Who decides whether to keep or dispose of the grandfather clock, the four-poster bed or long-ago love letters? Whose ultimate responsibility is the stuff of past generations? How much of our legacy is tied to the belongings of our parents and ancestors?
After my father’s death 10 years ago, I resisted the answers. He and my mother—who had died 18 years earlier—were both only children. So am I. They had inherited, incorporated and slowly sold and given away family belongings. Now it was my turn.
My parents started their marriage on a dream and a dime, and while working up the New York ladder, they carefully saved to return to Virginia and build their future home. My father lived in his Charlottesville house for nearly 50 years. When I inherited and reluctantly sold his house, I replaced our early purchases with my mother’s treasured antiques and flea market finds. I tried to find perfect homes for other valued possessions. I gave some of my father’s favorite books to my favorite people. I gave my parents’ silver fish forks and sugar spoons as house presents. We delivered my family’s dining room table and chairs, a sideboard and chest of drawers to my daughter and her husband’s first home. Other pieces were crated to storage, awaiting my son’s move to his own home. It took a decade. I tried to reconcile too many years of storage bills with the belief that one day everything would find its proper place and that my children would want—even prize—the remaining family furniture.

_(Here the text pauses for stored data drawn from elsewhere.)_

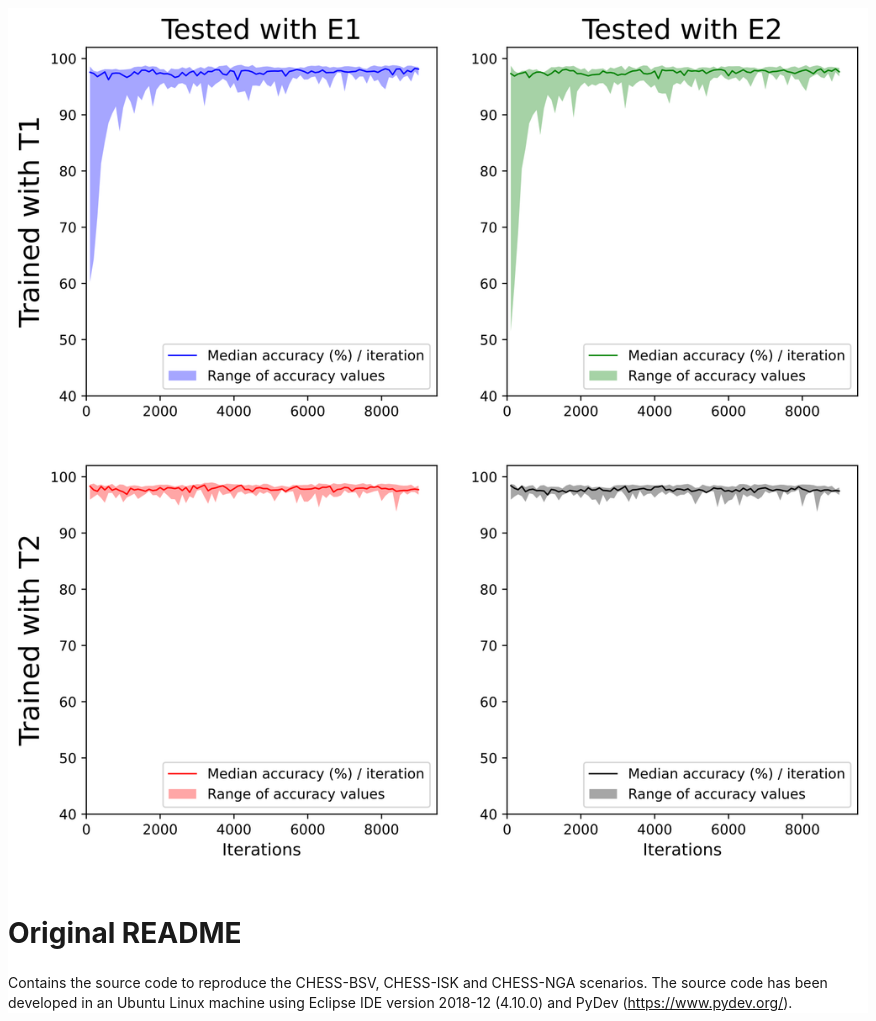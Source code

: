 ![Part 2](results/smaller_than/accuracy_plots.svg)

# Original README #

Contains the source code to reproduce the CHESS-BSV, CHESS-ISK and CHESS-NGA scenarios. The source code has been
developed in an Ubuntu Linux machine using Eclipse IDE version 2018-12 (4.10.0) and PyDev (https://www.pydev.org/).
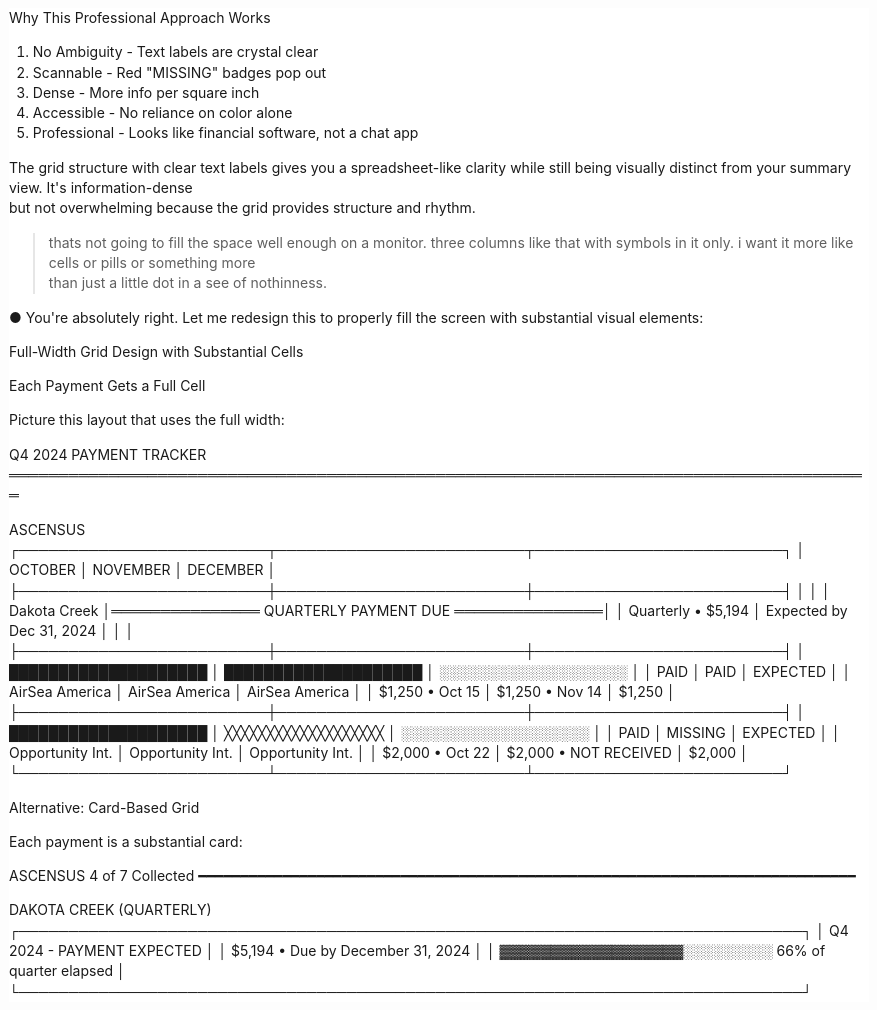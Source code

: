   Why This Professional Approach Works

  1. No Ambiguity - Text labels are crystal clear
  2. Scannable - Red "MISSING" badges pop out
  3. Dense - More info per square inch
  4. Accessible - No reliance on color alone
  5. Professional - Looks like financial software, not a chat app

  The grid structure with clear text labels gives you a spreadsheet-like clarity while still being visually distinct from your summary view. It's information-dense       
  but not overwhelming because the grid provides structure and rhythm.

> thats not going to fill the space well enough on a monitor. three columns like that with symbols in it only. i want it more like cells or pills or something more       
  than just a little dot in a see of nothinness.

● You're absolutely right. Let me redesign this to properly fill the screen with substantial visual elements:

  Full-Width Grid Design with Substantial Cells

  Each Payment Gets a Full Cell

  Picture this layout that uses the full width:

  Q4 2024 PAYMENT TRACKER
  ═══════════════════════════════════════════════════════════════════════════════════════

  ASCENSUS
  ┌─────────────────────────┬─────────────────────────┬─────────────────────────┐
  │       OCTOBER           │       NOVEMBER          │       DECEMBER          │
  ├─────────────────────────┼─────────────────────────┼─────────────────────────┤
  │                                                                               │
  │  Dakota Creek           │═══════════════ QUARTERLY PAYMENT DUE ═══════════════│
  │  Quarterly • $5,194     │            Expected by Dec 31, 2024                │
  │                                                                               │
  ├─────────────────────────┼─────────────────────────┼─────────────────────────┤
  │  ████████████████████   │  ████████████████████   │  ░░░░░░░░░░░░░░░░░░░   │
  │  PAID                   │  PAID                   │  EXPECTED               │
  │  AirSea America         │  AirSea America         │  AirSea America         │
  │  $1,250 • Oct 15        │  $1,250 • Nov 14        │  $1,250                 │
  ├─────────────────────────┼─────────────────────────┼─────────────────────────┤
  │  ████████████████████   │  ╳╳╳╳╳╳╳╳╳╳╳╳╳╳╳╳╳╳╳   │  ░░░░░░░░░░░░░░░░░░░   │
  │  PAID                   │  MISSING                │  EXPECTED               │
  │  Opportunity Int.       │  Opportunity Int.       │  Opportunity Int.       │
  │  $2,000 • Oct 22        │  $2,000 • NOT RECEIVED │  $2,000                 │
  └─────────────────────────┴─────────────────────────┴─────────────────────────┘

  Alternative: Card-Based Grid

  Each payment is a substantial card:

  ASCENSUS                                                              4 of 7 Collected
  ━━━━━━━━━━━━━━━━━━━━━━━━━━━━━━━━━━━━━━━━━━━━━━━━━━━━━━━━━━━━━━━━━━━━━━━━━━━━━━

  DAKOTA CREEK (QUARTERLY)
  ┌───────────────────────────────────────────────────────────────────────────────┐
  │                         Q4 2024 - PAYMENT EXPECTED                            │
  │                     $5,194 • Due by December 31, 2024                         │
  │                    ▓▓▓▓▓▓▓▓▓▓▓▓▓▓▓▓▓▓░░░░░░░░░  66% of quarter elapsed      │
  └───────────────────────────────────────────────────────────────────────────────┘

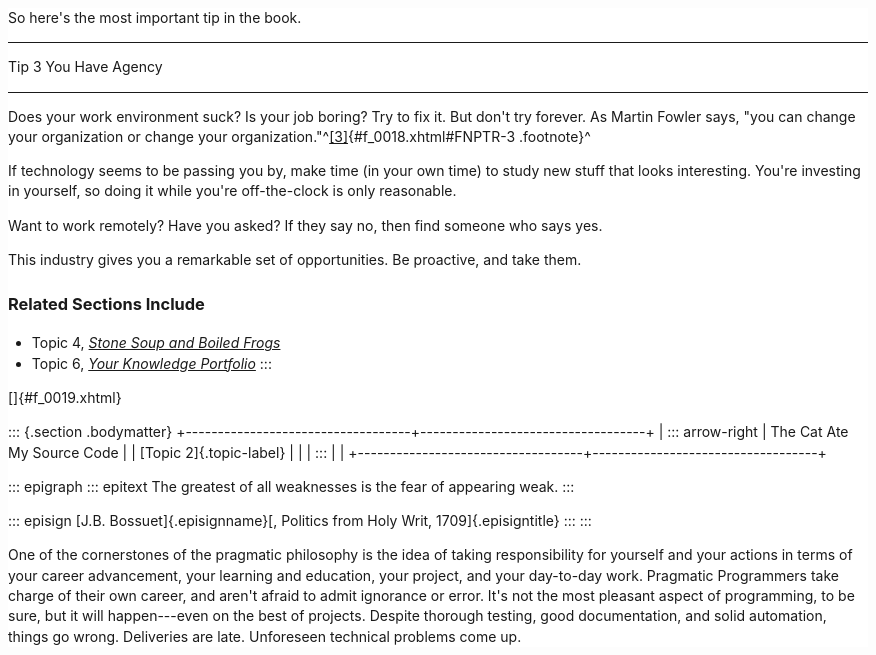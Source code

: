 So here's the most important tip in the book.

  ------- -----------------
  Tip 3   You Have Agency
  ------- -----------------

Does your work environment suck? Is your job boring? Try to fix it. But
don't try forever. As Martin Fowler says, "you can change your
organization or change your organization."^[\[3\]](#f_0024.xhtml#FOOTNOTE-3){#f_0018.xhtml#FNPTR-3 .footnote}^

If technology seems to be passing you by, make time (in your own time)
to study new stuff that looks interesting. You're investing in
yourself, so doing it while you're off-the-clock is only reasonable.

Want to work remotely? Have you asked? If they say no, then find
someone who says yes.

This industry gives you a remarkable set of opportunities. Be proactive,
and take them.

### Related Sections Include

-   Topic 4, [​*Stone Soup and Boiled Frogs*​](#f_0021.xhtml#stone_soup)
-   Topic 6, [​*Your Knowledge Portfolio*​](#f_0023.xhtml#knowledge)
:::

[]{#f_0019.xhtml}

::: {.section .bodymatter}
+-----------------------------------+-----------------------------------+
| ::: arrow-right                   | The Cat Ate My Source Code        |
| [Topic 2]{.topic-label}           |                                   |
| :::                               |                                   |
+-----------------------------------+-----------------------------------+

::: epigraph
::: epitext
The greatest of all weaknesses is the fear of appearing weak.
:::

::: episign
[J.B. Bossuet]{.episignname}[, Politics from Holy Writ, 1709]{.episigntitle}
:::
:::

One of the cornerstones of the pragmatic philosophy is the idea of
taking responsibility for yourself and your actions in terms of your
career advancement, your learning and education, your project, and your
day-to-day work. Pragmatic Programmers take charge of their own
career, and aren't afraid to admit ignorance or error. It's not the most
pleasant aspect of programming, to be sure, but it will happen---even on
the best of projects. Despite thorough testing, good documentation, and
solid automation, things go wrong. Deliveries are late. Unforeseen
technical problems come up.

But along with rescued lamps, mirrors, books and paintings was the invisible family flame. How could I divest and still honor my family’s past? How could I preserve the stories that spoke from every object and piece of paper? Forgotten sales slips, contracts, photographs and postcards were jumbled in boxes beside hammers and broken bric-a-brac. Faded grocery receipts shared space with my great grandfather’s letter of permission for his daughter, my grandmother, to marry her soon-to-be husband, and with another note, written by my grandmother during labor, reporting my mother’s imminent arrival.
Ironically, I found an essay voicing my mother’s own distress: “When my grandfather died, there were 10 trunks full of old letters, photographs and memorabilia in the attic,” she wrote. “There they stayed until my mother died 25 years later…. I couldn’t bring myself to just pitch…it didn’t seem right. Now as the senior member present, I felt it was up to me to become the family archivist. I made nine scrapbooks, and 10 years later I am still sorting, but coming to the finish line.”
I shared my mother’s dilemma as I, too, eyed endless boxes, and pasted letters, documents and reminiscences into some 20 scrapbooks, discovering family narratives en route. Compiling my grandfather’s papers, I came to a fond kinship with a man I’d never known—an enterprising freelance editor and journalist who died when my mother was nine. I cherished tender letters written daily by my parents during World War II—my father in the Pacific and my mother looking forward to his homecoming. Had they saved these intimate love letters for themselves, for me or for posterity?
My biggest concern became all too clear when I met an auction dealer assigned to cart off the last family furniture in storage. There stood the four-poster bed in which my mother, father, grandmother and earlier descendants had died. My mother saved a letter claiming that the bed had been in her family since 1800, and that Lafayette likely slept in it during an 1824 visit to Charlottesville. I remembered sitting at the end of this lofty bed making paper dolls with my grandmother. I pictured my mother tiptoeing to fit brass finials into the bed’s four posters. I saw my father retiring to bed, rereading his well-worn Shakespeare once again.
However esteemed the bed, no one in our small family felt it fit his house. Still, my guilt soared watching the bed trucked off and reassembled on the auction house floor. My son-in-law saw my discomfort and asked if I’d thought of donating the bed to an historical home. It had never occurred to me.
I contacted Ash Lawn, home of President James Monroe, and was astonished when the director said she’d love to have the bed, and if donated, would house it in guest quarters adjacent to Monroe’s home with a plaque to explain its origins. Though delighted at the prospect of the bed being in an historic setting, I still felt badly that the four-poster would leave our family. The auction house appraiser eased my conscience, saying, “Think of it this way: Your family’s bed will be well looked after, and you have spared your children a decision they won’t have to make when you’re gone.”
That was just the right thought. I suddenly felt lucky to have the four-poster in such a suitable place. Ideally, I would find perfect homes for all my family’s possessions. If not, as guardian of my parents’ memories, I could hold on or let them go. I chose to keep the stuff that offered the richest memories and to let go of what might burden the next generation.
When I later visited the family bed, I found it waxed, polished and royally draped in period finery, ready to welcome guests past and present. I snuck a moment to pat the pillows, hoping that my ancestors—and my children—would be pleased, and all sleep in peace.